━━ Input ━━

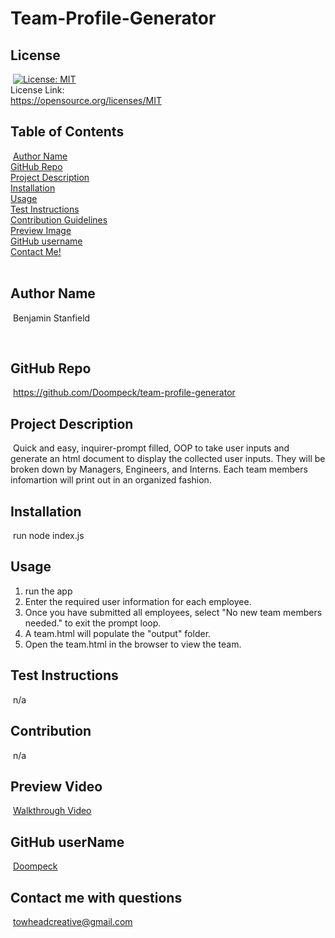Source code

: # Team-Profile-Generator

## License
​
[![License: MIT](https://img.shields.io/badge/License-MIT-yellow.svg)](https://opensource.org/licenses/MIT)<br> License Link:<br> https://opensource.org/licenses/MIT
​
## Table of Contents
​
[Author Name](#author-name) <br>
[GitHub Repo](#github-repo) <br>
[Project Description](#project-description)<br>
[Installation](#installation)<br>
[Usage](#usage)<br>
[Test Instructions](#test-instructions)<br>
[Contribution Guidelines](#contribution)<br>
[Preview Image](#preview-image)<br>
[GitHub username](#github-username)<br>
[Contact Me!](#contact-me-with-questions)<br>
​
## Author Name
​
Benjamin Stanfield
​

​
## GitHub Repo
​
https://github.com/Doompeck/team-profile-generator
​
## Project Description
​
Quick and easy, inquirer-prompt filled, OOP to take user inputs and generate an html document to display the collected user inputs.  They will be broken down by Managers, Engineers, and Interns.  Each team members infomartion will print out in an organized fashion. 
​
## Installation
​
run node index.js
​
## Usage

1. run the app
2. Enter the required user information for each employee.
3. Once you have submitted all employees, select "No new team members needed." to exit the prompt loop.
4. A team.html will populate the "output" folder.
5. Open the team.html in the browser to view the team.
​
## Test Instructions
​
n/a
​
## Contribution
​
n/a
​
## Preview Video
​
[Walkthrough Video](https://watch.screencastify.com/v/3a78L1IKL4M9BAubg5Zk)
​
## GitHub userName
​
[Doompeck](https://github.com/Doompeck)
​
## Contact me with questions
​
towheadcreative@gmail.com
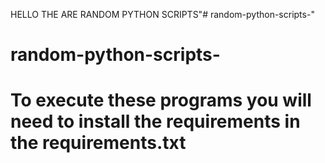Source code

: HELLO THE ARE RANDOM PYTHON SCRIPTS"# random-python-scripts-" 
# random-python-scripts-
# To execute these programs you will need to install the requirements in the requirements.txt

━━━

_Exercise instructions_
Lines above with the word "Test" should be counted, and the reply is that count alone.

_Written solution_
2